We have a glue job which reads data from a table in Aurora DB. We are using the below call to read from Aurora
df = self.glue_context.create_dynamic_frame.from_options(
connection_type="custom.jdbc",
connection_options={
"className": self.jdbc_driver_name,
"url": self.aurora_url,
"user": self.db_username,
"password": self.db_password,
"query": query,
"hashexpression": hash_expression,
"hashpartitions": hash_partition,
},
)
We are trying to convert this to a Spark Dataframe to Persist the data fetched from the Table.
targetdf = df.toDF()
tragetdf = tragetdf.select(col("col1").alias("col1"),
col("col2").alias("col2")
).repartition(int(partitions))
tragetdf.persist()
The data returned from the Aurora DB is huge (few millions ) and is stored in the Glue DynamicFrame. when we are trying to convert the DynamicFrame to Spark Dataframe it throws an timeout error. It works for small amount of data (~50k records) Can someone please suggest what is potentially going wrong or if there is any other better way to implement this scenario.
Error:
Traceback (most recent call last):
File \"/tmp/code.py\", line 857, in <module>
init()
File \"/tmp/code.py\", line 853, in init
main(args, glue_context, spark, current_path, bucket_name, file_path, fixed_path, i_output, final_output_path)

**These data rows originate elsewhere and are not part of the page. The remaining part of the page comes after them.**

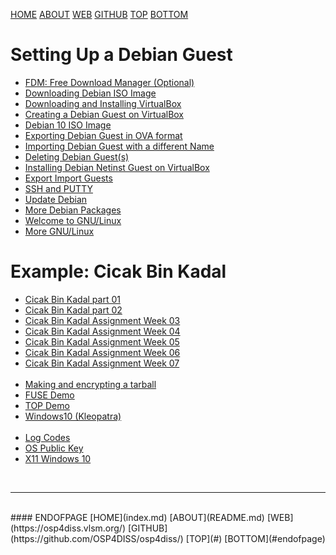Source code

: ---
---

[HOME](index.md)
[ABOUT](README.md)
[WEB](https://osp4diss.vlsm.org/)
[GITHUB](https://github.com/OSP4DISS/osp4diss/)
[TOP](#)
[BOTTOM](#endofpage)

# Setting Up a Debian Guest

* [FDM: Free Download Manager (Optional)](InstallFDM.md)
* [Downloading Debian ISO Image](DebianISOImage.md)
* [Downloading and Installing VirtualBox](InstallVirtualBox.md)
* [Creating a Debian Guest on VirtualBox](DebianGuestOnVirtualBox.md)
* [Debian 10 ISO Image](osp-006.md)
* [Exporting Debian Guest in OVA format](DebianGuestExportOva.md)
* [Importing Debian Guest with a different Name](DebianGuestImportOva.md)
* [Deleting Debian Guest(s)](DebianGuestDeleteOva.md)
* [Installing Debian Netinst Guest on VirtualBox](InstallDebianNetinst.md)
* [Export Import Guests](ExportImportGuests.md)
* [SSH and PUTTY](SSHGuest.md)
* [Update Debian](UpdateDebian.md)
* [More Debian Packages](MoreDebianPackages.md)
* [Welcome to GNU/Linux](Welcome2GNULinux.md)
* [More GNU/Linux](MoreGNULinux.md)

# Example: Cicak Bin Kadal 
* [Cicak Bin Kadal part 01](CBKadal.md)
* [Cicak Bin Kadal part 02](CBKadal2.md)
* [Cicak Bin Kadal Assignment Week 03](W03.md)
* [Cicak Bin Kadal Assignment Week 04](W04.md)
* [Cicak Bin Kadal Assignment Week 05](W05.md)
* [Cicak Bin Kadal Assignment Week 06](W06.md)
* [Cicak Bin Kadal Assignment Week 07](W07.md)
<br><br>
* [Making and encrypting a tarball](osp-001.md)
* [FUSE Demo](osp-100.md)
* [TOP Demo](osp-101.md)
* [Windows10 (Kleopatra)](CBKadal3.md)
<br><br>
* [Log Codes](ETC/logCodes.txt)
* [OS Public Key](ETC/ospubkey.txt)
* [X11 Windows 10](osp-003.md)
<br>
<hr>
<br>
#### ENDOFPAGE
[HOME](index.md)
[ABOUT](README.md)
[WEB](https://osp4diss.vlsm.org/)
[GITHUB](https://github.com/OSP4DISS/osp4diss/)
[TOP](#)
[BOTTOM](#endofpage)
<br>

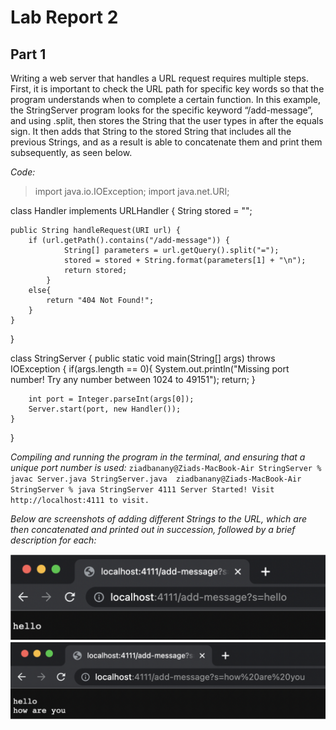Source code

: # Lab Report 2

## Part 1
Writing a web server that handles a URL request requires multiple steps. First, it is important to check the URL path for specific key words so that the program understands when to complete a certain function. In this example, the StringServer program looks for the specific keyword “/add-message”, and using .split, then stores the String that the user types in after the equals sign. It then adds that String to the stored String that includes all the previous Strings, and as a result is able to concatenate them and print them subsequently, as seen below. 

*Code:*

> import java.io.IOException;
> import java.net.URI;

class Handler implements URLHandler {
    String stored = "";
    
    public String handleRequest(URI url) {
        if (url.getPath().contains("/add-message")) {
                String[] parameters = url.getQuery().split("=");
                stored = stored + String.format(parameters[1] + "\n");
                return stored;
            }
        else{
            return "404 Not Found!";
        }
    }
}

class StringServer {
    public static void main(String[] args) throws IOException {
        if(args.length == 0){
            System.out.println("Missing port number! Try any number between 1024 to 49151");
            return;
        }

        int port = Integer.parseInt(args[0]);
        Server.start(port, new Handler());
    }
}

*Compiling and running the program in the terminal, and ensuring that a unique port number is used:*
`
ziadbanany@Ziads-MacBook-Air StringServer % javac Server.java StringServer.java 
ziadbanany@Ziads-MacBook-Air StringServer % java StringServer 4111
Server Started! Visit http://localhost:4111 to visit.
`

*Below are screenshots of adding different Strings to the URL, which are then concatenated and printed out in succession, followed by a brief description for each:* 

![Image](labreport2ss1.png)
![Image](labreport2ss2.png)





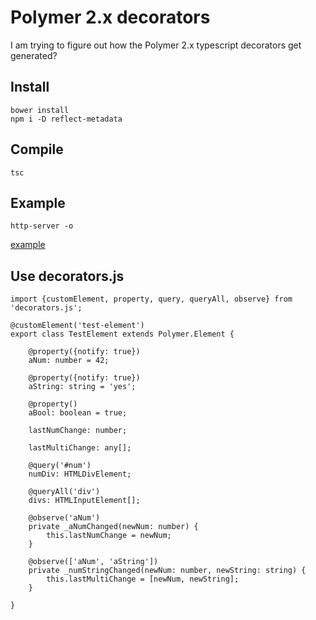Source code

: # Polymer 2.x decorators

I am trying to figure out how the Polymer 2.x typescript decorators get generated?

## Install

    bower install
    npm i -D reflect-metadata

## Compile

    tsc

## Example

    http-server -o

[example](http://localhost:8080/example.html)

## Use decorators.js

    import {customElement, property, query, queryAll, observe} from 'decorators.js';

    @customElement('test-element')
    export class TestElement extends Polymer.Element {

        @property({notify: true})
        aNum: number = 42;

        @property({notify: true})
        aString: string = 'yes';

        @property()
        aBool: boolean = true;

        lastNumChange: number;

        lastMultiChange: any[];

        @query('#num')
        numDiv: HTMLDivElement;

        @queryAll('div')
        divs: HTMLInputElement[];

        @observe('aNum')
        private _aNumChanged(newNum: number) {
            this.lastNumChange = newNum;
        }

        @observe(['aNum', 'aString'])
        private _numStringChanged(newNum: number, newString: string) {
            this.lastMultiChange = [newNum, newString];
        }

    }
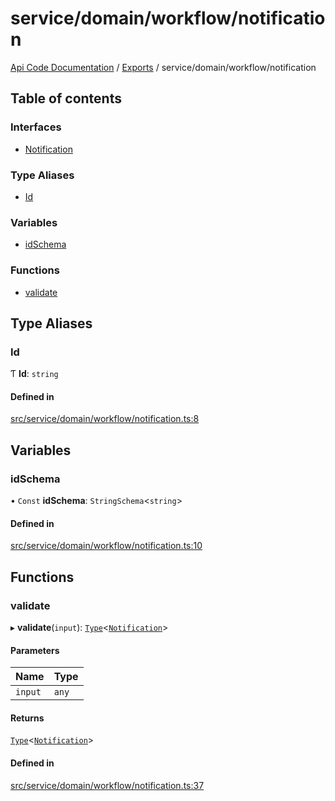 # service/domain/workflow/notification
 
[Api Code Documentation](../README.md) / [Exports](../modules.md) / service/domain/workflow/notification

## Table of contents

### Interfaces

- [Notification](../interfaces/service_domain_workflow_notification.Notification.md)

### Type Aliases

- [Id](service_domain_workflow_notification.md#id)

### Variables

- [idSchema](service_domain_workflow_notification.md#idschema)

### Functions

- [validate](service_domain_workflow_notification.md#validate)

## Type Aliases

### Id

Ƭ **Id**: `string`

#### Defined in

[src/service/domain/workflow/notification.ts:8](https://github.com/openkfw/TruBudget/blob/a06c11b/api/src/service/domain/workflow/notification.ts#L8)

## Variables

### idSchema

• `Const` **idSchema**: `StringSchema`<`string`\>

#### Defined in

[src/service/domain/workflow/notification.ts:10](https://github.com/openkfw/TruBudget/blob/a06c11b/api/src/service/domain/workflow/notification.ts#L10)

## Functions

### validate

▸ **validate**(`input`): [`Type`](result.md#type)<[`Notification`](../interfaces/service_domain_workflow_notification.Notification.md)\>

#### Parameters

| Name | Type |
| :------ | :------ |
| `input` | `any` |

#### Returns

[`Type`](result.md#type)<[`Notification`](../interfaces/service_domain_workflow_notification.Notification.md)\>

#### Defined in

[src/service/domain/workflow/notification.ts:37](https://github.com/openkfw/TruBudget/blob/a06c11b/api/src/service/domain/workflow/notification.ts#L37)

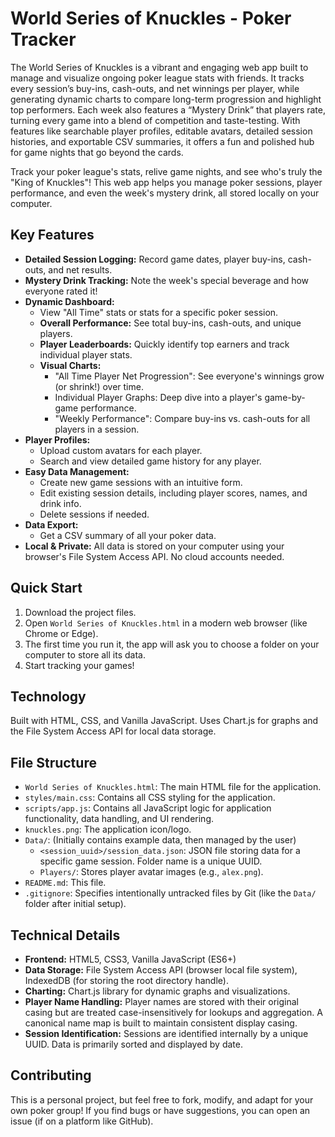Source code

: # World Series of Knuckles - Poker Tracker

The World Series of Knuckles is a vibrant and engaging web app built to manage and visualize ongoing poker league stats with friends. It tracks every session’s buy-ins, cash-outs, and net winnings per player, while generating dynamic charts to compare long-term progression and highlight top performers. Each week also features a “Mystery Drink” that players rate, turning every game into a blend of competition and taste-testing. With features like searchable player profiles, editable avatars, detailed session histories, and exportable CSV summaries, it offers a fun and polished hub for game nights that go beyond the cards.

Track your poker league's stats, relive game nights, and see who's truly the "King of Knuckles"! This web app helps you manage poker sessions, player performance, and even the week's mystery drink, all stored locally on your computer.

## Key Features

* **Detailed Session Logging:** Record game dates, player buy-ins, cash-outs, and net results.
* **Mystery Drink Tracking:** Note the week's special beverage and how everyone rated it!
* **Dynamic Dashboard:**
  * View "All Time" stats or stats for a specific poker session.
  * **Overall Performance:** See total buy-ins, cash-outs, and unique players.
  * **Player Leaderboards:** Quickly identify top earners and track individual player stats.
  * **Visual Charts:**
    * "All Time Player Net Progression": See everyone's winnings grow (or shrink!) over time.
    * Individual Player Graphs: Deep dive into a player's game-by-game performance.
    * "Weekly Performance": Compare buy-ins vs. cash-outs for all players in a session.
* **Player Profiles:**
  * Upload custom avatars for each player.
  * Search and view detailed game history for any player.
* **Easy Data Management:**
  * Create new game sessions with an intuitive form.
  * Edit existing session details, including player scores, names, and drink info.
  * Delete sessions if needed.
* **Data Export:**
  * Get a CSV summary of all your poker data.
* **Local & Private:** All data is stored on your computer using your browser's File System Access API. No cloud accounts needed.

## Quick Start

1. Download the project files.
2. Open `World Series of Knuckles.html` in a modern web browser (like Chrome or Edge).
3. The first time you run it, the app will ask you to choose a folder on your computer to store all its data.
4. Start tracking your games!

## Technology

Built with HTML, CSS, and Vanilla JavaScript. Uses Chart.js for graphs and the File System Access API for local data storage.

## File Structure

* `World Series of Knuckles.html`: The main HTML file for the application.
* `styles/main.css`: Contains all CSS styling for the application.
* `scripts/app.js`: Contains all JavaScript logic for application functionality, data handling, and UI rendering.
* `knuckles.png`: The application icon/logo.
* `Data/`: (Initially contains example data, then managed by the user)
  * `<session_uuid>/session_data.json`: JSON file storing data for a specific game session. Folder name is a unique UUID.
  * `Players/`: Stores player avatar images (e.g., `alex.png`).
* `README.md`: This file.
* `.gitignore`: Specifies intentionally untracked files by Git (like the `Data/` folder after initial setup).

## Technical Details

* **Frontend:** HTML5, CSS3, Vanilla JavaScript (ES6+)
* **Data Storage:** File System Access API (browser local file system), IndexedDB (for storing the root directory handle).
* **Charting:** Chart.js library for dynamic graphs and visualizations.
* **Player Name Handling:** Player names are stored with their original casing but are treated case-insensitively for lookups and aggregation. A canonical name map is built to maintain consistent display casing.
* **Session Identification:** Sessions are identified internally by a unique UUID. Data is primarily sorted and displayed by date.

## Contributing

This is a personal project, but feel free to fork, modify, and adapt for your own poker group!
If you find bugs or have suggestions, you can open an issue (if on a platform like GitHub).
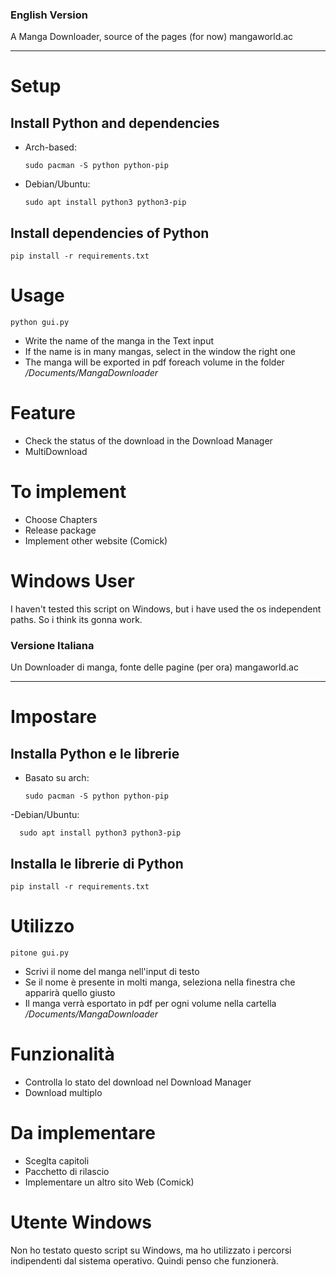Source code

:### English Version

A Manga Downloader, source of the pages (for now) mangaworld.ac

---

# Setup

## Install Python and dependencies

- Arch-based:

      sudo pacman -S python python-pip

- Debian/Ubuntu:

      sudo apt install python3 python3-pip

## Install dependencies of Python

    pip install -r requirements.txt

# Usage

    python gui.py

- Write the name of the manga in the Text input
- If the name is in many mangas, select in the window the right one
- The manga will be exported in pdf foreach volume in the folder _/Documents/MangaDownloader_

# Feature

- Check the status of the download in the Download Manager
- MultiDownload

# To implement

- Choose Chapters
- Release package
- Implement other website (Comick)

# Windows User

I haven't tested this script on Windows, but i have used the os independent paths. So i think its gonna work.

### Versione Italiana

Un Downloader di manga, fonte delle pagine (per ora) mangaworld.ac

---

# Impostare

## Installa Python e le librerie

- Basato su arch:

      sudo pacman -S python python-pip

-Debian/Ubuntu:

      sudo apt install python3 python3-pip

## Installa le librerie di Python

    pip install -r requirements.txt

# Utilizzo

    pitone gui.py

- Scrivi il nome del manga nell'input di testo
- Se il nome è presente in molti manga, seleziona nella finestra che apparirà quello giusto
- Il manga verrà esportato in pdf per ogni volume nella cartella _/Documents/MangaDownloader_

# Funzionalità

- Controlla lo stato del download nel Download Manager
- Download multiplo

# Da implementare

- Sceglta capitoli
- Pacchetto di rilascio
- Implementare un altro sito Web (Comick)

# Utente Windows

Non ho testato questo script su Windows, ma ho utilizzato i percorsi indipendenti dal sistema operativo. Quindi penso che funzionerà.
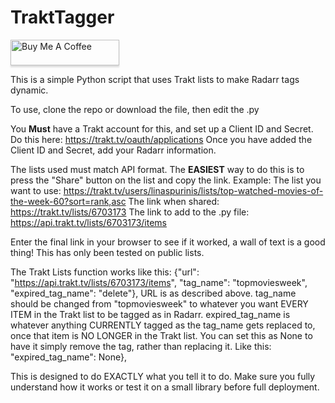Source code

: # TraktTagger
<a href="https://www.paypal.com/ncp/payment/DKGKXXEYNDS7S" target="_blank"><img src="https://www.buymeacoffee.com/assets/img/custom_images/orange_img.png" alt="Buy Me A Coffee" style="height: 41px !important;width: 174px !important;box-shadow: 0px 3px 2px 0px rgba(190, 190, 190, 0.5) !important;-webkit-box-shadow: 0px 3px 2px 0px rgba(190, 190, 190, 0.5) !important;" ></a>

This is a simple Python script that uses Trakt lists to make Radarr tags dynamic.

To use, clone the repo or download the file, then edit the .py

You **Must** have a Trakt account for this, and set up a Client ID and Secret. Do this here: https://trakt.tv/oauth/applications
Once you have added the Client ID and Secret, add your Radarr information. 

The lists used must match API format. The **EASIEST** way to do this is to press the "Share" button on the list and copy the link. 
  Example: 
      The list you want to use: https://trakt.tv/users/linaspurinis/lists/top-watched-movies-of-the-week-60?sort=rank,asc
      The link when shared: https://trakt.tv/lists/6703173
      The link to add to the .py file: https://api.trakt.tv/lists/6703173/items

  Enter the final link in your browser to see if it worked, a wall of text is a good thing! This has only been tested on public lists.

The Trakt Lists function works like this:
{"url": "https://api.trakt.tv/lists/6703173/items", "tag_name": "topmoviesweek", "expired_tag_name": "delete"},
URL is as described above.
tag_name should be changed from "topmoviesweek" to whatever you want EVERY ITEM in the Trakt list to be tagged as in Radarr. 
expired_tag_name is whatever anything CURRENTLY tagged as the tag_name gets replaced to, once that item is NO LONGER in the Trakt list. 
You can set this as None to have it simply remove the tag, rather than replacing it. Like this: "expired_tag_name": None},

This is designed to do EXACTLY what you tell it to do. Make sure you fully understand how it works or test it on a small library before full deployment.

File \"/tmp/code.py\", line 362, in main
brk_df = fetch_from_aurora(args, glue_context, source_table, hash_expression_aurora, target_query)
File \"/tmp/code.py\", line 274, in fetch_from_aurora
df = intermtntdf.toDF()
File \"/opt/amazon/lib/python3.6/site-packages/awsglue/dynamicframe.py\", line 148, in toDF
return DataFrame(self._jdf.toDF(self.glue_ctx._jvm.PythonUtils.toSeq(scala_options)), self.glue_ctx)
File \"/opt/amazon/spark/python/lib/py4j-0.10.7-src.zip/py4j/java_gateway.py\", line 1257, in __call__
answer, self.gateway_client, self.target_id, self.name)
File \"/opt/amazon/spark/python/lib/pyspark.zip/pyspark/sql/utils.py\", line 63, in deco
return f(*a, **kw)
File \"/opt/amazon/spark/python/lib/py4j-0.10.7-src.zip/py4j/protocol.py\", line 328, in get_return_value
format(target_id, \".\", name), value)
py4j.protocol.Py4JJavaError: An error occurred while calling o135.toDF.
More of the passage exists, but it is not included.